33. The method of claim 32, wherein the information for prevention or treatment of cancer includes information on any one or more of therapeutic responsiveness of a therapeutic agent associated with a CD300c protein (for example, an anti-CD300c antibody or an antigen-binding fragment thereof), selection of a therapeutic agent, selection of a subject to be treated, prognosis of a subject, and survival of a subject.

34. A kit for providing information for the prevention or treatment of cancer, comprising a material for measuring an expression level of a substance for measuring an expression level of a CD300c protein using a biological sample or data obtained from a subject in need of prevention or treatment of cancer.

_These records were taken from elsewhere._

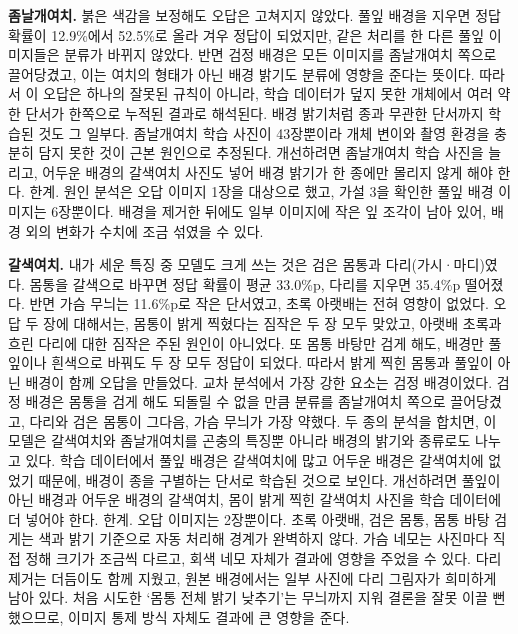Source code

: \documentclass[11pt]{article}
\begin{document}
\textbf{좀날개여치.} 붉은 색감을 보정해도 오답은 고쳐지지 않았다. 풀잎 배경을 지우면 정답 확률이 12.9\%에서 52.5\%로 올라 겨우 정답이 되었지만, 같은 처리를 한 다른 풀잎 이미지들은 분류가 바뀌지 않았다. 반면 검정 배경은 모든 이미지를 좀날개여치 쪽으로 끌어당겼고, 이는 여치의 형태가 아닌 배경 밝기도 분류에 영향을 준다는 뜻이다.
따라서 이 오답은 하나의 잘못된 규칙이 아니라, 학습 데이터가 덮지 못한 개체에서 여러 약한 단서가 한쪽으로 누적된 결과로 해석된다. 배경 밝기처럼 종과 무관한 단서까지 학습된 것도 그 일부다. 좀날개여치 학습 사진이 43장뿐이라 개체 변이와 촬영 환경을 충분히 담지 못한 것이 근본 원인으로 추정된다.
개선하려면 좀날개여치 학습 사진을 늘리고, 어두운 배경의 갈색여치 사진도 넣어 배경 밝기가 한 종에만 몰리지 않게 해야 한다.
한계. 원인 분석은 오답 이미지 1장을 대상으로 했고, 가설 3을 확인한 풀잎 배경 이미지는 6장뿐이다. 배경을 제거한 뒤에도 일부 이미지에 작은 잎 조각이 남아 있어, 배경 외의 변화가 수치에 조금 섞였을 수 있다.

\textbf{갈색여치.} 내가 세운 특징 중 모델도 크게 쓰는 것은 검은 몸통과 다리(가시·마디)였다. 몸통을 갈색으로 바꾸면 정답 확률이 평균 33.0\%p, 다리를 지우면 35.4\%p 떨어졌다. 반면 가슴 무늬는 11.6\%p로 작은 단서였고, 초록 아랫배는 전혀 영향이 없었다.
오답 두 장에 대해서는, 몸통이 밝게 찍혔다는 짐작은 두 장 모두 맞았고, 아랫배 초록과 흐린 다리에 대한 짐작은 주된 원인이 아니었다. 또 몸통 바탕만 검게 해도, 배경만 풀잎이나 흰색으로 바꿔도 두 장 모두 정답이 되었다. 따라서 밝게 찍힌 몸통과 풀잎이 아닌 배경이 함께 오답을 만들었다.
교차 분석에서 가장 강한 요소는 검정 배경이었다. 검정 배경은 몸통을 검게 해도 되돌릴 수 없을 만큼 분류를 좀날개여치 쪽으로 끌어당겼고, 다리와 검은 몸통이 그다음, 가슴 무늬가 가장 약했다. 두 종의 분석을 합치면, 이 모델은 갈색여치와 좀날개여치를 곤충의 특징뿐 아니라 배경의 밝기와 종류로도 나누고 있다. 학습 데이터에서 풀잎 배경은 갈색여치에 많고 어두운 배경은 갈색여치에 없었기 때문에, 배경이 종을 구별하는 단서로 학습된 것으로 보인다. 개선하려면 풀잎이 아닌 배경과 어두운 배경의 갈색여치, 몸이 밝게 찍힌 갈색여치 사진을 학습 데이터에 더 넣어야 한다.
한계. 오답 이미지는 2장뿐이다. 초록 아랫배, 검은 몸통, 몸통 바탕 검게는 색과 밝기 기준으로 자동 처리해 경계가 완벽하지 않다. 가슴 네모는 사진마다 직접 정해 크기가 조금씩 다르고, 회색 네모 자체가 결과에 영향을 주었을 수 있다. 다리 제거는 더듬이도 함께 지웠고, 원본 배경에서는 일부 사진에 다리 그림자가 희미하게 남아 있다. 처음 시도한 `몸통 전체 밝기 낮추기'는 무늬까지 지워 결론을 잘못 이끌 뻔했으므로, 이미지 통제 방식 자체도 결과에 큰 영향을 준다.
\end{document}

35. An isolated nucleic acid, encoding the anti-CD300c monoclonal antibody or an antigen-binding fragment thereof of claim 1.

36. An expression vector, comprising the nucleic acid of claim 35.

37. A host cell, comprising the nucleic acid of claim 35.

38. A method for producing an anti-CD300c monoclonal antibody or an antigen-binding fragment thereof, comprising a step of culturing the host cell of claim 37.